_What is being asked:_ In the copy, keep the lines from the first line of the material below through the line containing "and horizontal divergence" exactly as they are, and include no pictures.

****************************************

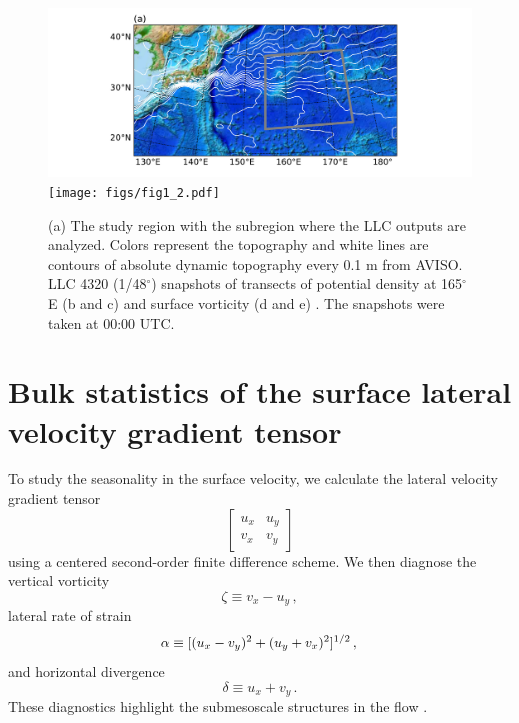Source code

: \documentclass[grl]{agutex2015}
\begin{document}
\begin{article}
\begin{figure}[ht]
\begin{center}
\hspace{-1.25cm}\includegraphics[width=.7\textwidth]{figs/fig1_1.pdf}\\
\vspace{-.125cm}
\texttt{[image: figs/fig1\_2.pdf]}
 \caption{\small (a) The study region with the subregion where the LLC outputs are
          analyzed. Colors represent the topography and white lines are contours of absolute
          dynamic topography every 0.1 m from AVISO. LLC 4320 (1/48$^\circ$) snapshots of
          transects
          of potential density at 165$^\circ$E (b and c) and  surface vorticity (d and e) . The snapshots were
          taken at 00:00 UTC.}
\vspace{-1.5cm}
 \label{fig1}
 \end{center}
 \end{figure}

\section{Bulk statistics of the surface lateral velocity gradient tensor}
To study the seasonality in the surface velocity, we calculate the lateral velocity gradient tensor
\begin{equation}
\left[\begin{matrix} u_x & u_y\\ v_x&v_y \end{matrix}\right]
\end{equation}
using a centered
second-order finite difference scheme. We then diagnose
the vertical vorticity
\begin{equation}
\zeta \equiv v_x - u_y\, ,
\end{equation}
lateral rate of strain
\begin{equation}
  \alpha \equiv [(u_x-v_y)^2 + (u_y + v_x)^2]^{1/2}\,,\\
\end{equation}
and horizontal divergence
\begin{equation}
\delta \equiv u_x + v_y\, .
\end{equation}
These diagnostics highlight the submesoscale structures in the flow
\citep[e.g.,][]{shcherbina_etal2013}.


\end{article}
\end{document}
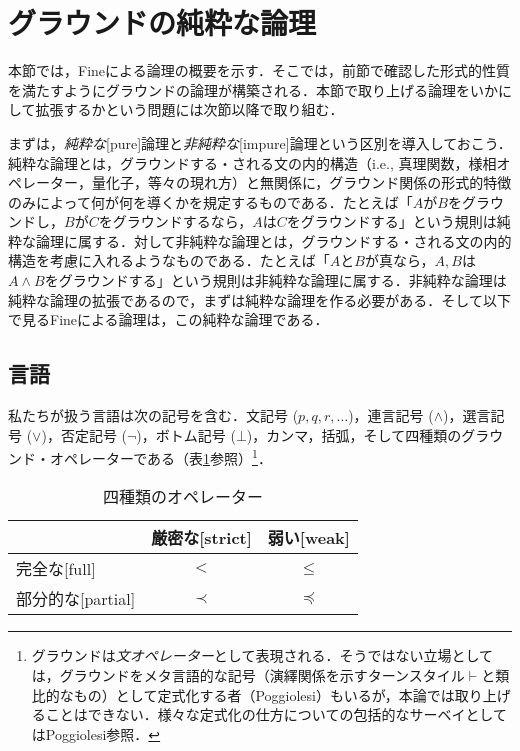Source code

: \documentclass[twoside,14Q,dvipdfmx]{jsarticle}
\theoremstyle{definition}
\begin{document}
\section{グラウンドの純粋な論理}\label{plg}
本節では，Fine\cite{Fine2012a,Fine2012b}による論理の概要を示す．そこでは，前節で確認した形式的性質を満たすようにグラウンドの論理が構築される．本節で取り上げる論理をいかにして拡張するかという問題には次節以降で取り組む．

まずは，\emph{純粋な}[pure]論理と\emph{非純粋な}[impure]論理という区別を導入しておこう．純粋な論理とは，グラウンドする・される文の内的構造（i.e., 真理関数，様相オペレーター，量化子，等々の現れ方）と無関係に，グラウンド関係の形式的特徴のみによって何が何を導くかを規定するものである．たとえば「$A$が$B$をグラウンドし，$B$が$C$をグラウンドするなら，$A$は$C$をグラウンドする」という規則は純粋な論理に属する．対して非純粋な論理とは，グラウンドする・される文の内的構造を考慮に入れるようなものである．たとえば「$A$と$B$が真なら，$A, B$は$A\land B$をグラウンドする」という規則は非純粋な論理に属する．非純粋な論理は純粋な論理の拡張であるので，まずは純粋な論理を作る必要がある．そして以下で見るFineによる論理は，この純粋な論理である．

\subsection{言語}
私たちが扱う言語は次の記号を含む．文記号 ($p, q, r,\ldots$)，連言記号 ($\land$)，選言記号 ($\lor$)，否定記号 ($\lnot$)，ボトム記号 ($\bot$)，カンマ，括弧，そして四種類のグラウンド・オペレーターである（表\ref{operator}参照）\footnote{グラウンドは\emph{文オペレーター}として表現される．そうではない立場としては，グラウンドをメタ言語的な記号（演繹関係を示すターンスタイル$\vdash$と類比的なもの）として定式化する者（Poggiolesi\cite{Poggiolesi2016,Poggiolesi2018}）もいるが，本論では取り上げることはできない．様々な定式化の仕方についての包括的なサーベイとしてはPoggiolesi\cite{Poggiolesi2020}参照．}．

\begin{table}[htb]
\centering
\caption{四種類のオペレーター}\label{operator}
  \begin{tabular}{l|cc}
    & 厳密な[strict] & 弱い[weak] \\ \hline
   完全な[full] & $<$ & $\leq$ \\
    部分的な[partial] & $\prec$ & $\preceq$ \\
  \end{tabular}
\end{table}
\end{document}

****************************************

_Exercise response:_
Source code

: \documentclass[grl]{agutex2015}
\begin{document}
\begin{article}
\begin{figure}[ht]
\begin{center}
\hspace{-1.25cm}\includegraphics[width=.7\textwidth]{figs/fig1_1.pdf}\\
\vspace{-.125cm}
\texttt{[image: figs/fig1\_2.pdf]}
 \caption{\small (a) The study region with the subregion where the LLC outputs are
          analyzed. Colors represent the topography and white lines are contours of absolute
          dynamic topography every 0.1 m from AVISO. LLC 4320 (1/48$^\circ$) snapshots of
          transects
          of potential density at 165$^\circ$E (b and c) and  surface vorticity (d and e) . The snapshots were
          taken at 00:00 UTC.}
\vspace{-1.5cm}
 \label{fig1}
 \end{center}
 \end{figure}

\section{Bulk statistics of the surface lateral velocity gradient tensor}
To study the seasonality in the surface velocity, we calculate the lateral velocity gradient tensor
\begin{equation}
\left[\begin{matrix} u_x & u_y\\ v_x&v_y \end{matrix}\right]
\end{equation}
using a centered
second-order finite difference scheme. We then diagnose
the vertical vorticity
\begin{equation}
\zeta \equiv v_x - u_y\, ,
\end{equation}
lateral rate of strain
\begin{equation}
  \alpha \equiv [(u_x-v_y)^2 + (u_y + v_x)^2]^{1/2}\,,\\
\end{equation}
and horizontal divergence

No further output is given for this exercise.